Museum and historic building in Ponce, Puerto Rico

The Museo de la Masacre de Ponce (the Ponce Massacre Museum) is a human rights museum and historic building in Ponce, Puerto Rico. It depicts the history and events surrounding the Ponce massacre, which occurred in broad daylight on Palm Sunday in 1937. The museum is housed inside the building where the event itself occurred, with one of its sections devoted to the Nationalist leader, Pedro Albizu Campos. It also documents the blacklisting of Puerto Rican Nationalists performed by the United States, as well as hosting a considerable number of photos from the Nationalist era.
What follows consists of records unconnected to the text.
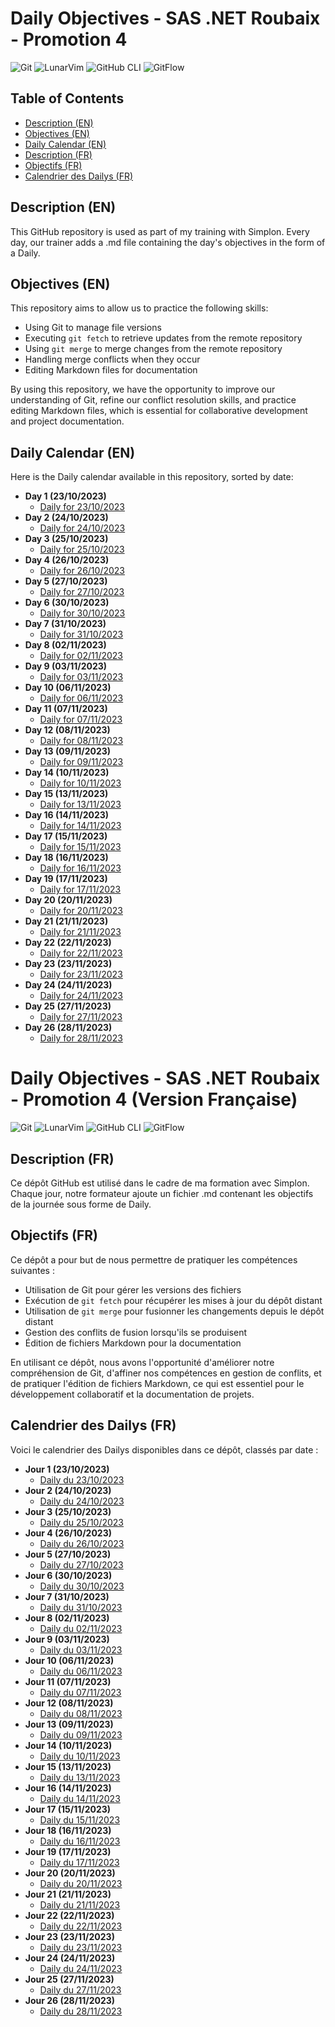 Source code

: # Daily Objectives - SAS .NET Roubaix - Promotion 4

![Git](https://img.shields.io/badge/Git-%23F05032.svg?style=for-the-badge&logo=git&logoColor=white)
![LunarVim](https://img.shields.io/badge/LunarVim-%231572B6.svg?style=for-the-badge&logo=lunarvim&logoColor=white)
![GitHub CLI](https://img.shields.io/badge/GitHub_CLI-%23181717.svg?style=for-the-badge&logo=github&logoColor=white)
![GitFlow](https://img.shields.io/badge/GitFlow-%2300814F.svg?style=for-the-badge&logo=git&logoColor=white)

## Table of Contents
- [Description (EN)](#description-en)
- [Objectives (EN)](#objectives-en)
- [Daily Calendar (EN)](#daily-calendar-en)
- [Description (FR)](#description-fr)
- [Objectifs (FR)](#objectifs-fr)
- [Calendrier des Dailys (FR)](#calendrier-des-dailys-fr)

## Description (EN)
This GitHub repository is used as part of my training with Simplon. Every day, our trainer adds a .md file containing the day's objectives in the form of a Daily.

## Objectives (EN)
This repository aims to allow us to practice the following skills:
- Using Git to manage file versions
- Executing `git fetch` to retrieve updates from the remote repository
- Using `git merge` to merge changes from the remote repository
- Handling merge conflicts when they occur
- Editing Markdown files for documentation

By using this repository, we have the opportunity to improve our understanding of Git, refine our conflict resolution skills, and practice editing Markdown files, which is essential for collaborative development and project documentation.

## Daily Calendar (EN)
Here is the Daily calendar available in this repository, sorted by date:

- **Day 1 (23/10/2023)**
  - [Daily for 23/10/2023](Jour-01.md)
- **Day 2 (24/10/2023)**
  - [Daily for 24/10/2023](Jour-02.md)
- **Day 3 (25/10/2023)**
  - [Daily for 25/10/2023](Jour-03.md)
- **Day 4 (26/10/2023)**
  - [Daily for 26/10/2023](Jour-04.md)
- **Day 5 (27/10/2023)**
  - [Daily for 27/10/2023](Jour-05.md)
- **Day 6 (30/10/2023)**
  - [Daily for 30/10/2023](Jour-06.md)
- **Day 7 (31/10/2023)**
  - [Daily for 31/10/2023](Jour-07.md)
- **Day 8 (02/11/2023)**
  - [Daily for 02/11/2023](Jour-08.md)
- **Day 9 (03/11/2023)**
  - [Daily for 03/11/2023](Jour-09.md)
- **Day 10 (06/11/2023)**
  - [Daily for 06/11/2023](Jour-10.md)
- **Day 11 (07/11/2023)**
  - [Daily for 07/11/2023](Jour-11.md)
- **Day 12 (08/11/2023)**
  - [Daily for 08/11/2023](Jour-12.md)
- **Day 13 (09/11/2023)**
  - [Daily for 09/11/2023](Jour-13.md)
- **Day 14 (10/11/2023)**
  - [Daily for 10/11/2023](Jour-14.md)
- **Day 15 (13/11/2023)**
  - [Daily for 13/11/2023](Jour-15.md)
- **Day 16 (14/11/2023)**
  - [Daily for 14/11/2023](Jour-16.md)
- **Day 17 (15/11/2023)**
  - [Daily for 15/11/2023](Jour-17.md)
- **Day 18 (16/11/2023)**
  - [Daily for 16/11/2023](Jour-18.md)
- **Day 19 (17/11/2023)**
  - [Daily for 17/11/2023](Jour-19.md)
- **Day 20 (20/11/2023)**
  - [Daily for 20/11/2023](Jour-20.md)
- **Day 21 (21/11/2023)**
  - [Daily for 21/11/2023](Jour-21.md)
- **Day 22 (22/11/2023)**
  - [Daily for 22/11/2023](Jour-22.md)
- **Day 23 (23/11/2023)**
  - [Daily for 23/11/2023](Jour-23.md)
- **Day 24 (24/11/2023)**
  - [Daily for 24/11/2023](Jour-24.md)
- **Day 25 (27/11/2023)**
  - [Daily for 27/11/2023](Jour-25.md)
- **Day 26 (28/11/2023)**
  - [Daily for 28/11/2023](Jour-26.md)

# Daily Objectives - SAS .NET Roubaix - Promotion 4 (Version Française)

![Git](https://img.shields.io/badge/Git-%23F05032.svg?style=for-the-badge&logo=git&logoColor=white)
![LunarVim](https://img.shields.io/badge/LunarVim-%231572B6.svg?style=for-the-badge&logo=lunarvim&logoColor=white)
![GitHub CLI](https://img.shields.io/badge/GitHub_CLI-%23181717.svg?style=for-the-badge&logo=github&logoColor=white)
![GitFlow](https://img.shields.io/badge/GitFlow-%2300814F.svg?style=for-the-badge&logo=git&logoColor=white)

## Description (FR)
Ce dépôt GitHub est utilisé dans le cadre de ma formation avec Simplon. Chaque jour, notre formateur ajoute un fichier .md contenant les objectifs de la journée sous forme de Daily.

## Objectifs (FR)
Ce dépôt a pour but de nous permettre de pratiquer les compétences suivantes :
- Utilisation de Git pour gérer les versions des fichiers
- Exécution de `git fetch` pour récupérer les mises à jour du dépôt distant
- Utilisation de `git merge` pour fusionner les changements depuis le dépôt distant
- Gestion des conflits de fusion lorsqu'ils se produisent
- Édition de fichiers Markdown pour la documentation

En utilisant ce dépôt, nous avons l'opportunité d'améliorer notre compréhension de Git, d'affiner nos compétences en gestion de conflits, et de pratiquer l'édition de fichiers Markdown, ce qui est essentiel pour le développement collaboratif et la documentation de projets.

## Calendrier des Dailys (FR)
Voici le calendrier des Dailys disponibles dans ce dépôt, classés par date :

- **Jour 1 (23/10/2023)**
  - [Daily du 23/10/2023](Jour-01.md)
- **Jour 2 (24/10/2023)**
  - [Daily du 24/10/2023](Jour-02.md)
- **Jour 3 (25/10/2023)**
  - [Daily du 25/10/2023](Jour-03.md)
- **Jour 4 (26/10/2023)**
  - [Daily du 26/10/2023](Jour-04.md)
- **Jour 5 (27/10/2023)**
  - [Daily du 27/10/2023](Jour-05.md)
- **Jour 6 (30/10/2023)**
  - [Daily du 30/10/2023](Jour-06.md)
- **Jour 7 (31/10/2023)**
  - [Daily du 31/10/2023](Jour-07.md)
- **Jour 8 (02/11/2023)**
  - [Daily du 02/11/2023](Jour-08.md)
- **Jour 9 (03/11/2023)**
  - [Daily du 03/11/2023](Jour-09.md)
- **Jour 10 (06/11/2023)**
  - [Daily du 06/11/2023](Jour-10.md)
- **Jour 11 (07/11/2023)**
  - [Daily du 07/11/2023](Jour-11.md)
- **Jour 12 (08/11/2023)**
  - [Daily du 08/11/2023](Jour-12.md)
- **Jour 13 (09/11/2023)**
  - [Daily du 09/11/2023](Jour-13.md)
- **Jour 14 (10/11/2023)**
  - [Daily du 10/11/2023](Jour-14.md)
- **Jour 15 (13/11/2023)**
  - [Daily du 13/11/2023](Jour-15.md)
- **Jour 16 (14/11/2023)**
  - [Daily du 14/11/2023](Jour-16.md)
- **Jour 17 (15/11/2023)**
  - [Daily du 15/11/2023](Jour-17.md)
- **Jour 18 (16/11/2023)**
  - [Daily du 16/11/2023](Jour-18.md)
- **Jour 19 (17/11/2023)**
  - [Daily du 17/11/2023](Jour-19.md)
- **Jour 20 (20/11/2023)**
  - [Daily du 20/11/2023](Jour-20.md)
- **Jour 21 (21/11/2023)**
  - [Daily du 21/11/2023](Jour-21.md)
- **Jour 22 (22/11/2023)**
  - [Daily du 22/11/2023](Jour-22.md)
- **Jour 23 (23/11/2023)**
  - [Daily du 23/11/2023](Jour-23.md)
- **Jour 24 (24/11/2023)**
  - [Daily du 24/11/2023](Jour-24.md)
- **Jour 25 (27/11/2023)**
  - [Daily du 27/11/2023](Jour-25.md)
- **Jour 26 (28/11/2023)**
  - [Daily du 28/11/2023](Jour-26.md) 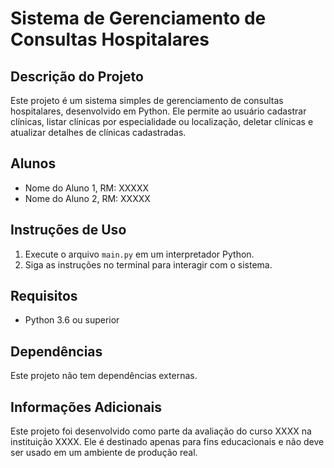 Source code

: # Sistema de Gerenciamento de Consultas Hospitalares

## Descrição do Projeto

Este projeto é um sistema simples de gerenciamento de consultas hospitalares, desenvolvido em Python. Ele permite ao usuário cadastrar clínicas, listar clínicas por especialidade ou localização, deletar clínicas e atualizar detalhes de clínicas cadastradas.

## Alunos

- Nome do Aluno 1, RM: XXXXX
- Nome do Aluno 2, RM: XXXXX

## Instruções de Uso

1. Execute o arquivo `main.py` em um interpretador Python.
2. Siga as instruções no terminal para interagir com o sistema.

## Requisitos

- Python 3.6 ou superior

## Dependências

Este projeto não tem dependências externas.

## Informações Adicionais

Este projeto foi desenvolvido como parte da avaliação do curso XXXX na instituição XXXX. Ele é destinado apenas para fins educacionais e não deve ser usado em um ambiente de produção real.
The museum is listed in the U.S. National Register of Historic Places in as Casa de la Masacre (the Massacre House).

==Background==
After the U.S. invasion of Puerto Rico in 1898, the island's political status within the U.S. became a subject of ardent conversation within Puerto Rican political circles. A number of political parties sprung up as a result, with platforms based on their desired relationship to the U.S.

The three basic party options were independence, statehood, and commonwealth. The independence movement came to be symbolized by the Puerto Rican Nationalist Party.

===Winship's persecution===

"On March 21, 1937, Easter Sunday, this site witnessed one of the most tragic and moving events of our history: The Ponce Massacre.

On that day, a peaceful march organized by the Puerto Rican Nationalist Party was dissolved by the authorities through a shooting, with a large number of Nationalists and bystanders resulting dead and wounded, as well as two policeman also victims of the incident.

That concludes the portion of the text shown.